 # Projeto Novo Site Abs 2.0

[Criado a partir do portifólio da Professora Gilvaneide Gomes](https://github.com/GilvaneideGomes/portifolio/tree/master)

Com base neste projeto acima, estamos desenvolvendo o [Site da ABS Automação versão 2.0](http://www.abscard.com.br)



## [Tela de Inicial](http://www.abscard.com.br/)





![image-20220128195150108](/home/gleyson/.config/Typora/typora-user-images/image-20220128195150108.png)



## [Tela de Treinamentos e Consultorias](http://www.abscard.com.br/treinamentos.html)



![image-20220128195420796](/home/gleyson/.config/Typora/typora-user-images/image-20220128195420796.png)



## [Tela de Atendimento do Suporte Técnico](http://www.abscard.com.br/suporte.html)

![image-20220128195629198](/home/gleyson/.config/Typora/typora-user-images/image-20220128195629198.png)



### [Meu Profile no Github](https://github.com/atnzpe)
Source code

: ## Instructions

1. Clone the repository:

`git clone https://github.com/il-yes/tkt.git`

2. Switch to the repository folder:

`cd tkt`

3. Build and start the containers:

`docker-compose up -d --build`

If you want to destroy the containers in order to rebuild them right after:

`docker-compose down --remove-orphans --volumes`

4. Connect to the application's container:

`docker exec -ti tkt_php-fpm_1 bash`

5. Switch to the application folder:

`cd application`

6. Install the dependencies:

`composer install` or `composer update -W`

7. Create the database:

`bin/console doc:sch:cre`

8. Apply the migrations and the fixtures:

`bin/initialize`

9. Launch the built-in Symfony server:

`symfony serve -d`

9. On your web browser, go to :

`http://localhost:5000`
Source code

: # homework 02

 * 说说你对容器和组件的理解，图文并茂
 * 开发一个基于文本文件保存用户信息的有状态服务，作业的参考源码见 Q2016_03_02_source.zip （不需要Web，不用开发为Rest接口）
--
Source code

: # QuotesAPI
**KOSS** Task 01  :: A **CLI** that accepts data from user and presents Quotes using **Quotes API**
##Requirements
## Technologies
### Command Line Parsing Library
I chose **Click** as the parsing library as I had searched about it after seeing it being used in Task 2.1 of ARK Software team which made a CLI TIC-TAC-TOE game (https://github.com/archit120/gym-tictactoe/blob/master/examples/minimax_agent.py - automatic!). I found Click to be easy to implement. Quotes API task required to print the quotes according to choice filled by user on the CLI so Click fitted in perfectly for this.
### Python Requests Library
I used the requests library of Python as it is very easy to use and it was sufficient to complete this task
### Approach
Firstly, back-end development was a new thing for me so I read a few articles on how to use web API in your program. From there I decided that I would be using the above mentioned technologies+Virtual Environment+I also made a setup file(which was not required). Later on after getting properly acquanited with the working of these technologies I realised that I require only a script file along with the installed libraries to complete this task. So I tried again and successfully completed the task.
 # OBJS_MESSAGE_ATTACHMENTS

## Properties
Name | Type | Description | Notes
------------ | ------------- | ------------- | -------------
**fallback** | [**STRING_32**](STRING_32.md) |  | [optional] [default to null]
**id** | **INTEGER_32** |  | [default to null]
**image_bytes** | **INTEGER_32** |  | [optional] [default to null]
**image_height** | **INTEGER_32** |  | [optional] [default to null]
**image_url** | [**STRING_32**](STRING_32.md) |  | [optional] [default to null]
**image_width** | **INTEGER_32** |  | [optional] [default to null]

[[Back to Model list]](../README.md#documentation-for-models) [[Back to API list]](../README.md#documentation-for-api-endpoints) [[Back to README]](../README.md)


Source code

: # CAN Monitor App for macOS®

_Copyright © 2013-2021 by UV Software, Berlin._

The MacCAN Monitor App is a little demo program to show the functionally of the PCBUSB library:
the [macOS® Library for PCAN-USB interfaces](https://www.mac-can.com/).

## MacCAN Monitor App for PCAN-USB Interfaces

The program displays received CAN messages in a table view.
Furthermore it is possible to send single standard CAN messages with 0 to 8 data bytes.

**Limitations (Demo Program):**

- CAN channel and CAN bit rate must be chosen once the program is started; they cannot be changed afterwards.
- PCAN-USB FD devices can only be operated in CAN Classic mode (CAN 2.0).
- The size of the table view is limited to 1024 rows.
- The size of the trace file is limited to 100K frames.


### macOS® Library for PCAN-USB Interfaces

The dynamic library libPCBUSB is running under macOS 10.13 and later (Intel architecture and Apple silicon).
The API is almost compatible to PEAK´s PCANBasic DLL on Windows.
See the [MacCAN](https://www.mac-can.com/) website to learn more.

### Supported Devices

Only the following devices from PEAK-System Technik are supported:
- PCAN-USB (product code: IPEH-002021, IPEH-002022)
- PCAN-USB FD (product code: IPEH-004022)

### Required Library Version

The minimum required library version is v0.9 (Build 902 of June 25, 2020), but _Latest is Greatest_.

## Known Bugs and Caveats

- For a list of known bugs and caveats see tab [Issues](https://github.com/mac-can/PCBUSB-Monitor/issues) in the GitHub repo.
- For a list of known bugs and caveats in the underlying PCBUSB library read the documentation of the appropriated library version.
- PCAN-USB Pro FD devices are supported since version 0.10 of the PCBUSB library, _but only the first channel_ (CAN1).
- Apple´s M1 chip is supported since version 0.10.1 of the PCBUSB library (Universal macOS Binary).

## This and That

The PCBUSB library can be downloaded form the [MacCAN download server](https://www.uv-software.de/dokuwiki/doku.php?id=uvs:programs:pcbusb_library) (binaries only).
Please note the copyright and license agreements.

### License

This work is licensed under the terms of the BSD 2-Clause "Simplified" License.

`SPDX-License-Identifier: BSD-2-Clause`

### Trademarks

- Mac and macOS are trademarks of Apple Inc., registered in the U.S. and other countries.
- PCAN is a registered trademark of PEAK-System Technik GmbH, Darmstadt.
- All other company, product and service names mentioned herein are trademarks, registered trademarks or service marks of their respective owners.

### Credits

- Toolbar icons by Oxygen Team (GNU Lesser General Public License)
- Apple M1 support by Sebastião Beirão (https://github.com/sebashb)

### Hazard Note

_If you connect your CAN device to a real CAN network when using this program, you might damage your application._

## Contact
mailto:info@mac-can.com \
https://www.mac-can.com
---
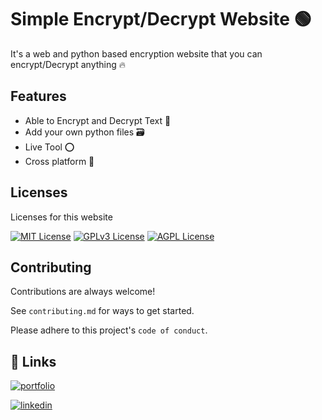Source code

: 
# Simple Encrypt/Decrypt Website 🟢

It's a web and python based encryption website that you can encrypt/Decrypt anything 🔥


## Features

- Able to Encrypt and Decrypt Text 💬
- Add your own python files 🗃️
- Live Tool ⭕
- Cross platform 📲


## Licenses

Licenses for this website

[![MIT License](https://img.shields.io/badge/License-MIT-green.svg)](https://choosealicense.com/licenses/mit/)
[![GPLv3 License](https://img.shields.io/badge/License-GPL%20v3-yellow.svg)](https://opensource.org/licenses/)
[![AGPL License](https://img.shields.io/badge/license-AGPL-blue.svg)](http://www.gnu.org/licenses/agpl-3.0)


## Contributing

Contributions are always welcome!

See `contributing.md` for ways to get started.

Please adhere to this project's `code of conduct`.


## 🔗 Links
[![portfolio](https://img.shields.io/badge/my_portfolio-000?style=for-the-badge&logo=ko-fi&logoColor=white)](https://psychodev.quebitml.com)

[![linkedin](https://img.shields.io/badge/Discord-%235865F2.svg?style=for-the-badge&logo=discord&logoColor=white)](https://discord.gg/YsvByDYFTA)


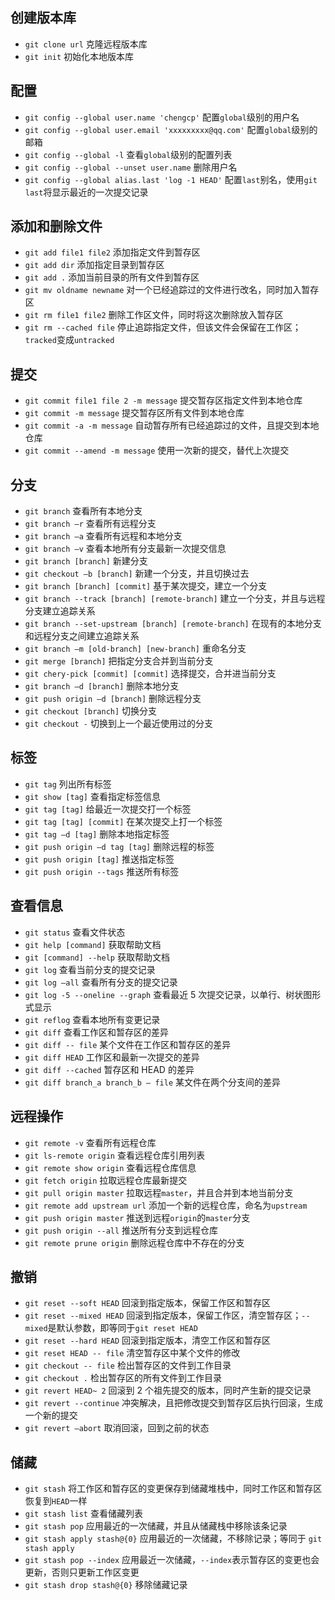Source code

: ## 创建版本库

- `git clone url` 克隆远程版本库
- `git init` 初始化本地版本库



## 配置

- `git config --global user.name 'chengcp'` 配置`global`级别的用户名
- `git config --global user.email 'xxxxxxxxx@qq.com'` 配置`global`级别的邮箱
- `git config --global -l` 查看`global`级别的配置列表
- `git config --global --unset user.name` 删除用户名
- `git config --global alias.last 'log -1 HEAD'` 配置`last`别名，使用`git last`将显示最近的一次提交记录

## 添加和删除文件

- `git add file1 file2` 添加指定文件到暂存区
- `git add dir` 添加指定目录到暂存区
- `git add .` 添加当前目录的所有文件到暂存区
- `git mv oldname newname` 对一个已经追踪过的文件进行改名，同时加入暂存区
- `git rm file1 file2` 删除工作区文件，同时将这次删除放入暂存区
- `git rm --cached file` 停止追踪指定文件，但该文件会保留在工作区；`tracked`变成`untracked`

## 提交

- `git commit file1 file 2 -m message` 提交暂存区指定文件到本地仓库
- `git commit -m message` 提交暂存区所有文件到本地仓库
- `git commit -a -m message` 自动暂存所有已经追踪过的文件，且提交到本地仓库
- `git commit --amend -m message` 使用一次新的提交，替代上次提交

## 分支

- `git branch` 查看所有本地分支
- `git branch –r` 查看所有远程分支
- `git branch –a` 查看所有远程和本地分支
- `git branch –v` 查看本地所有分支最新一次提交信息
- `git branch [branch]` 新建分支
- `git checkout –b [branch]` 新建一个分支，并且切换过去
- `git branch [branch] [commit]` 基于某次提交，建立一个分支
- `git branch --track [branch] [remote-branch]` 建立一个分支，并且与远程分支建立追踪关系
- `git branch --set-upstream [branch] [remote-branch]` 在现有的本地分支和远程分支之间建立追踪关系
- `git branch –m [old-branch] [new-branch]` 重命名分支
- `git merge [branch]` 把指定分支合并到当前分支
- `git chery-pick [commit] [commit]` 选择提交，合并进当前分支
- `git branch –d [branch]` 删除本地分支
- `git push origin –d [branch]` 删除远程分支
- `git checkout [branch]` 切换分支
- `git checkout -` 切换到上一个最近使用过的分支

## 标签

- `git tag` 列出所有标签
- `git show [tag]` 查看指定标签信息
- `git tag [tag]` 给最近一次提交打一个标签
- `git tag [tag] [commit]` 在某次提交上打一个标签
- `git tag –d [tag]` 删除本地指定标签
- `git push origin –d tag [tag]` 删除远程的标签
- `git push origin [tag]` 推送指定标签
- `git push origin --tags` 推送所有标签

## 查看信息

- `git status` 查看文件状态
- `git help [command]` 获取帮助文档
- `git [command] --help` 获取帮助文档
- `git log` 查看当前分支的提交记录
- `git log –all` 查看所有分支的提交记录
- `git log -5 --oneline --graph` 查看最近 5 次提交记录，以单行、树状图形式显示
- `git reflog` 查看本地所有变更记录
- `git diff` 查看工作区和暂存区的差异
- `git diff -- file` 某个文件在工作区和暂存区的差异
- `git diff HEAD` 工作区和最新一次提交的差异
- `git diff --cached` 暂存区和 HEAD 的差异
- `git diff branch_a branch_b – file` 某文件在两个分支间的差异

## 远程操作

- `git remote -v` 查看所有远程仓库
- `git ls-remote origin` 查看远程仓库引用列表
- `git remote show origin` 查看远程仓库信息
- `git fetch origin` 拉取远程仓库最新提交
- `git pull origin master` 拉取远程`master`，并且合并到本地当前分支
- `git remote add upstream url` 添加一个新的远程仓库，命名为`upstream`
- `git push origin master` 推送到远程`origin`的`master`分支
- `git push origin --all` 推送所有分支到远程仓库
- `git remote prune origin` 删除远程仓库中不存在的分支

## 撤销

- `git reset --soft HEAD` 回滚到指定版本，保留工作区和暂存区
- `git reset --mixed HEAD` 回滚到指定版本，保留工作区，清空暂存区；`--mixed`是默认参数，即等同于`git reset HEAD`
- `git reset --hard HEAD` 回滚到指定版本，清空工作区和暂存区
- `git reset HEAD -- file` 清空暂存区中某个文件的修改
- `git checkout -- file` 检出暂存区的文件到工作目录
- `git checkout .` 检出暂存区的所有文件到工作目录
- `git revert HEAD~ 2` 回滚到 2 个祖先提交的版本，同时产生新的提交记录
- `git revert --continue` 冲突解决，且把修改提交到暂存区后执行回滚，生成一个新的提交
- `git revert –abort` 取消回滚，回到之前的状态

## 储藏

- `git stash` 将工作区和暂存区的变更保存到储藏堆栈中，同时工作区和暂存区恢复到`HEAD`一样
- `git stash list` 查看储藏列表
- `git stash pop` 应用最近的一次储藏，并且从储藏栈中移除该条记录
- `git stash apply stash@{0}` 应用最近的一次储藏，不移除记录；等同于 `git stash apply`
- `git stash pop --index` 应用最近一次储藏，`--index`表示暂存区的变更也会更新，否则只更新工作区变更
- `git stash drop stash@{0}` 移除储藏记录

▶ **TASK STATEMENT**
Retype exactly the span of lines from the one with "## Known Bugs and Caveats" through the one with "- PCAN-USB Pro"; include both ends and omit the rest of the material.

▶ **EXPECTED ANSWER**
## Known Bugs and Caveats

- For a list of known bugs and caveats see tab [Issues](https://github.com/mac-can/PCBUSB-Monitor/issues) in the GitHub repo.
- For a list of known bugs and caveats in the underlying PCBUSB library read the documentation of the appropriated library version.
- PCAN-USB Pro FD devices are supported since version 0.10 of the PCBUSB library, _but only the first channel_ (CAN1).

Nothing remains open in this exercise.